* _Exercise goal_
Within the data beneath, some lines may hold the word "page". Give the number of those lines and nothing else.

* _Excerpted data_

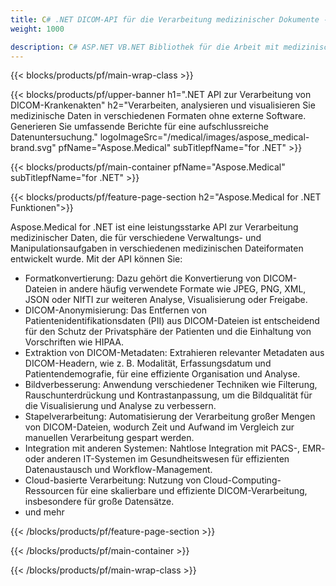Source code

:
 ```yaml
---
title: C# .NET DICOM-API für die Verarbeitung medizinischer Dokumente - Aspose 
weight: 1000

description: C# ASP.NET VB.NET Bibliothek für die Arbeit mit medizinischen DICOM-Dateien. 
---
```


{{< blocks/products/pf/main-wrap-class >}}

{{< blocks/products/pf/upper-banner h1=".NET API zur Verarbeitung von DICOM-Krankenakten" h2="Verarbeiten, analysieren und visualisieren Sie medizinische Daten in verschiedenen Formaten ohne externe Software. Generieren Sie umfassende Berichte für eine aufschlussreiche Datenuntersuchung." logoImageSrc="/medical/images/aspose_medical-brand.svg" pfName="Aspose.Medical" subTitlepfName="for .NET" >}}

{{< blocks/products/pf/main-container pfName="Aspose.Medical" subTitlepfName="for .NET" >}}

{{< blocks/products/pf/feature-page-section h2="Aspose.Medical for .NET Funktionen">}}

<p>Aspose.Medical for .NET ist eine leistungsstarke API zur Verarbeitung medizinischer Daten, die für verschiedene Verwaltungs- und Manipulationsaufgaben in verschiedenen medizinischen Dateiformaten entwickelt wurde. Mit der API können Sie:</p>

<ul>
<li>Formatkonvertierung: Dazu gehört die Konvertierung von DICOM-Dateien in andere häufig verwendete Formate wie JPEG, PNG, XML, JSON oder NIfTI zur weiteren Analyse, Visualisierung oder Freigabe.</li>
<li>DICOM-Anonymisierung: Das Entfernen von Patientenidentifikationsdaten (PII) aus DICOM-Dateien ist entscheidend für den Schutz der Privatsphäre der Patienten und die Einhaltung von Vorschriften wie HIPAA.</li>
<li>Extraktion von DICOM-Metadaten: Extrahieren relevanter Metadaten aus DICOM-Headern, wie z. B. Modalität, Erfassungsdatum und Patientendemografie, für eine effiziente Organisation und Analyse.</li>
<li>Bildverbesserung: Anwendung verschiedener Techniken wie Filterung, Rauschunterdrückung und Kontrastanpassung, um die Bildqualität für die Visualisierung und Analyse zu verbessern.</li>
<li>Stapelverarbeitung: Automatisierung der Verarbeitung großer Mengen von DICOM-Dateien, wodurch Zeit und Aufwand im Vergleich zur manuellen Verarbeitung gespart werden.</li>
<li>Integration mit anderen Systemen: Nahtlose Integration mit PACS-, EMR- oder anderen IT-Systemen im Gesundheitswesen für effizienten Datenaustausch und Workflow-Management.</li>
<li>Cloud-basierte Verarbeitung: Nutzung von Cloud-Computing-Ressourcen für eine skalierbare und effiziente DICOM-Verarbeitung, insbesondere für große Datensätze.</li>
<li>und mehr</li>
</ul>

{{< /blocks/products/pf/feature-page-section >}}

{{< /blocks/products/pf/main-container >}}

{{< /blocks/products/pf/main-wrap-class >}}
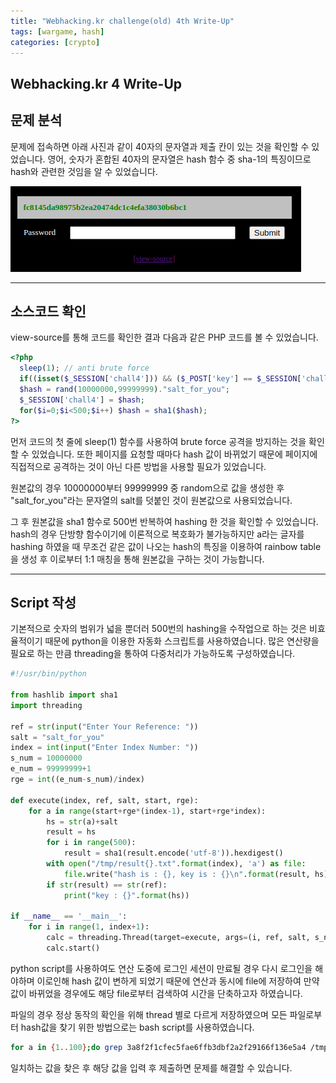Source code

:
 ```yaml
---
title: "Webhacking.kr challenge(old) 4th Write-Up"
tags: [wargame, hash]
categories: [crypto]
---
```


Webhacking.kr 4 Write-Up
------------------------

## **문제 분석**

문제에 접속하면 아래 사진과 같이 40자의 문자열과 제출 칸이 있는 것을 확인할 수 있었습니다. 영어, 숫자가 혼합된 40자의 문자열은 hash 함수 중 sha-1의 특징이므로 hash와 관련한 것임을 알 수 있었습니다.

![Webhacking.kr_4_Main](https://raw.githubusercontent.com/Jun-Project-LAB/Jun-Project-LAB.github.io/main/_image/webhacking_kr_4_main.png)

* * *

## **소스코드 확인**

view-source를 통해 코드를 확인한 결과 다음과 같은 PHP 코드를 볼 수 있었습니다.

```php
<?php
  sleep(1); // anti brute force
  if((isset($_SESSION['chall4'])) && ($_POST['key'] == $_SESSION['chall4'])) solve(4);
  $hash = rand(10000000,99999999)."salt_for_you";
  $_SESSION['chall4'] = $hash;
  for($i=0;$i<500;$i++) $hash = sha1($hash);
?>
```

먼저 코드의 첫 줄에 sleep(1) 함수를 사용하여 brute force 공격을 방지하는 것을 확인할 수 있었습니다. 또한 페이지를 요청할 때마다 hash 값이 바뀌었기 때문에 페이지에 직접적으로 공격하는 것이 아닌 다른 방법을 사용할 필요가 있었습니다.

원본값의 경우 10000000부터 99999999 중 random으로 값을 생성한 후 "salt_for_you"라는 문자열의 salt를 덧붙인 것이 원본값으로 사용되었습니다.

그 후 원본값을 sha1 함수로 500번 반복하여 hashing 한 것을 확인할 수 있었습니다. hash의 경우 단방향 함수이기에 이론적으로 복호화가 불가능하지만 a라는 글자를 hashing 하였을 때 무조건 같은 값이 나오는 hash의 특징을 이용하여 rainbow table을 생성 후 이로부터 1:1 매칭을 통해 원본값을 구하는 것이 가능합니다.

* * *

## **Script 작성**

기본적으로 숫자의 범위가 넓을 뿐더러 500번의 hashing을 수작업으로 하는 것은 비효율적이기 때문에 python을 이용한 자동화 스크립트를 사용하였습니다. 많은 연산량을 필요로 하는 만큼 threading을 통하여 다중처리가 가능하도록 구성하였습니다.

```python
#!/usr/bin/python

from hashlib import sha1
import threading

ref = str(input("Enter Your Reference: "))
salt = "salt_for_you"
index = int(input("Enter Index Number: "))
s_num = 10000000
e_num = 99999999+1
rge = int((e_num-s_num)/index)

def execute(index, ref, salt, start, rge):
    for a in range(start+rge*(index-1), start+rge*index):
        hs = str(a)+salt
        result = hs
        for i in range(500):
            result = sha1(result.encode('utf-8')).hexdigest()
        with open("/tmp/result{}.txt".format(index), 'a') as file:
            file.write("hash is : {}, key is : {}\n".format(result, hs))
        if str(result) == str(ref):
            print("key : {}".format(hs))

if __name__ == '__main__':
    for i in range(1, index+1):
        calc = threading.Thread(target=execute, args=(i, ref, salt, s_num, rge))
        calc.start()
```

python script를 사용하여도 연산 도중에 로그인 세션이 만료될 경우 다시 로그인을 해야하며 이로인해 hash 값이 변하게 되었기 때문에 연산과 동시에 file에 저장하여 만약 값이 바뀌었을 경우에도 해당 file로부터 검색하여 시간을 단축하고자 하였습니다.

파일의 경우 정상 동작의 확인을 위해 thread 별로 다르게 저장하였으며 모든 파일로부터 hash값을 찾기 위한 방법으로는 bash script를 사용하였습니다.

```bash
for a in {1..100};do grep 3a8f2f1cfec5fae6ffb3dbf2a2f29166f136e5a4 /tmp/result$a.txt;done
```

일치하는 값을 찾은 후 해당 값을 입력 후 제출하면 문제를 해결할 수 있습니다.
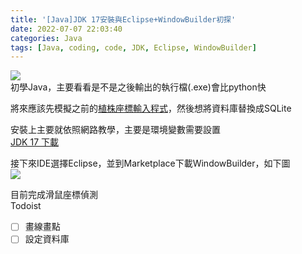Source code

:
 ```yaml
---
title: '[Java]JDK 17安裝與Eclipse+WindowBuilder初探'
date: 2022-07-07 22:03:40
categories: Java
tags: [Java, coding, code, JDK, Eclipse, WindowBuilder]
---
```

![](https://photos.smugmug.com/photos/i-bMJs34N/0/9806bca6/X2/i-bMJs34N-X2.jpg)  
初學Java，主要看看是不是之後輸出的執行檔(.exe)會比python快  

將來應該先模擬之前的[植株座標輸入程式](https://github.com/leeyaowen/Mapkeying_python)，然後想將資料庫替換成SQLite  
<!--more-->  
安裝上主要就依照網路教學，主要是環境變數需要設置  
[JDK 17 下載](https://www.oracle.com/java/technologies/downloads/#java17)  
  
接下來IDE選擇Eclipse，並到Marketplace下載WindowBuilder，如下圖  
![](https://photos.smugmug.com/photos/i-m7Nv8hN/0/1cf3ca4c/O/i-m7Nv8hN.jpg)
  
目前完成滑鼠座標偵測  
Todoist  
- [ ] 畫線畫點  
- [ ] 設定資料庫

* _Answer for this exercise_
2